#### About this task
Repeat each entry exactly; omit all pictures.

===== The data

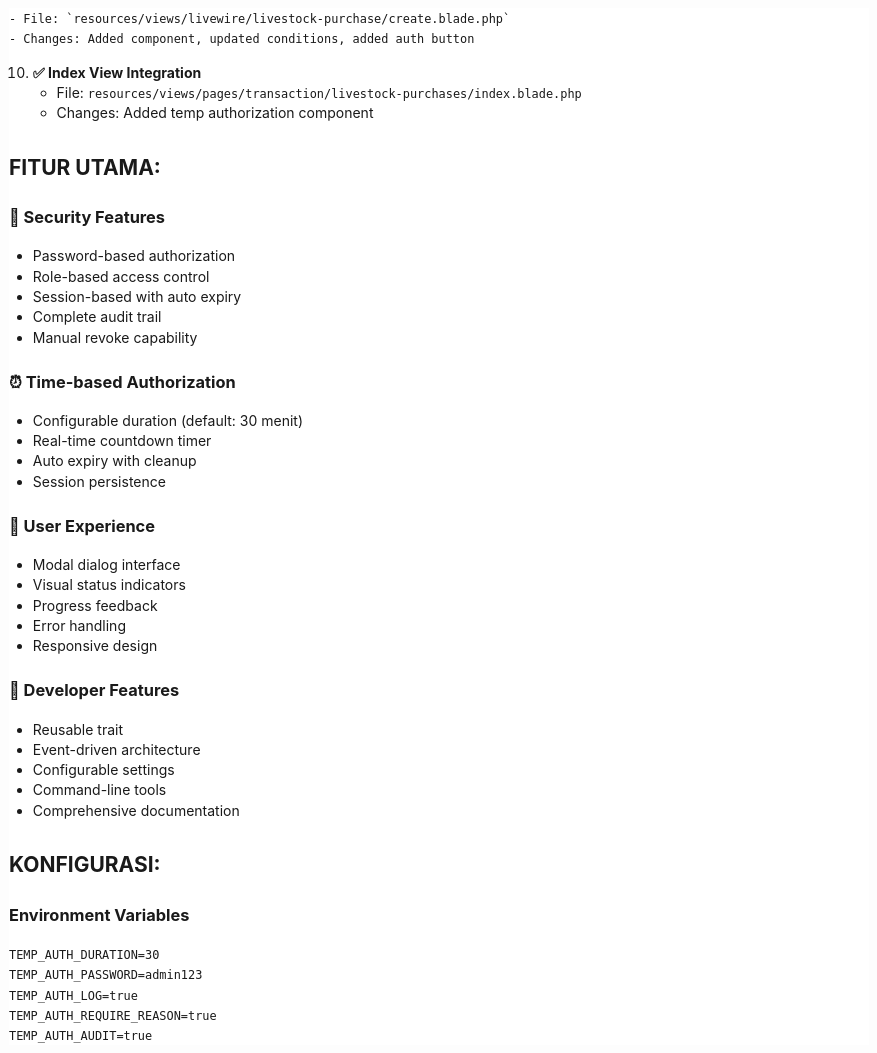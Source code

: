     - File: `resources/views/livewire/livestock-purchase/create.blade.php`
    - Changes: Added component, updated conditions, added auth button

10. **✅ Index View Integration**
    - File: `resources/views/pages/transaction/livestock-purchases/index.blade.php`
    - Changes: Added temp authorization component

## FITUR UTAMA:

### 🔐 Security Features

-   Password-based authorization
-   Role-based access control
-   Session-based with auto expiry
-   Complete audit trail
-   Manual revoke capability

### ⏰ Time-based Authorization

-   Configurable duration (default: 30 menit)
-   Real-time countdown timer
-   Auto expiry with cleanup
-   Session persistence

### 👤 User Experience

-   Modal dialog interface
-   Visual status indicators
-   Progress feedback
-   Error handling
-   Responsive design

### 🔧 Developer Features

-   Reusable trait
-   Event-driven architecture
-   Configurable settings
-   Command-line tools
-   Comprehensive documentation

## KONFIGURASI:

### Environment Variables

```env
TEMP_AUTH_DURATION=30
TEMP_AUTH_PASSWORD=admin123
TEMP_AUTH_LOG=true
TEMP_AUTH_REQUIRE_REASON=true
TEMP_AUTH_AUDIT=true
```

==========

#### Solution to this exercise
Source code

:     - File: `resources/views/livewire/livestock-purchase/create.blade.php`
    - Changes: Added component, updated conditions, added auth button

10. **✅ Index View Integration**
    - File: `resources/views/pages/transaction/livestock-purchases/index.blade.php`
    - Changes: Added temp authorization component

## FITUR UTAMA:

### 🔐 Security Features

-   Password-based authorization
-   Role-based access control
-   Session-based with auto expiry
-   Complete audit trail
-   Manual revoke capability

### ⏰ Time-based Authorization

-   Configurable duration (default: 30 menit)
-   Real-time countdown timer
-   Auto expiry with cleanup
-   Session persistence

### 👤 User Experience

-   Modal dialog interface
-   Visual status indicators
-   Progress feedback
-   Error handling
-   Responsive design

### 🔧 Developer Features

-   Reusable trait
-   Event-driven architecture
-   Configurable settings
-   Command-line tools
-   Comprehensive documentation

## KONFIGURASI:

### Environment Variables

```env
TEMP_AUTH_DURATION=30
TEMP_AUTH_PASSWORD=admin123
TEMP_AUTH_LOG=true
TEMP_AUTH_REQUIRE_REASON=true
TEMP_AUTH_AUDIT=true
```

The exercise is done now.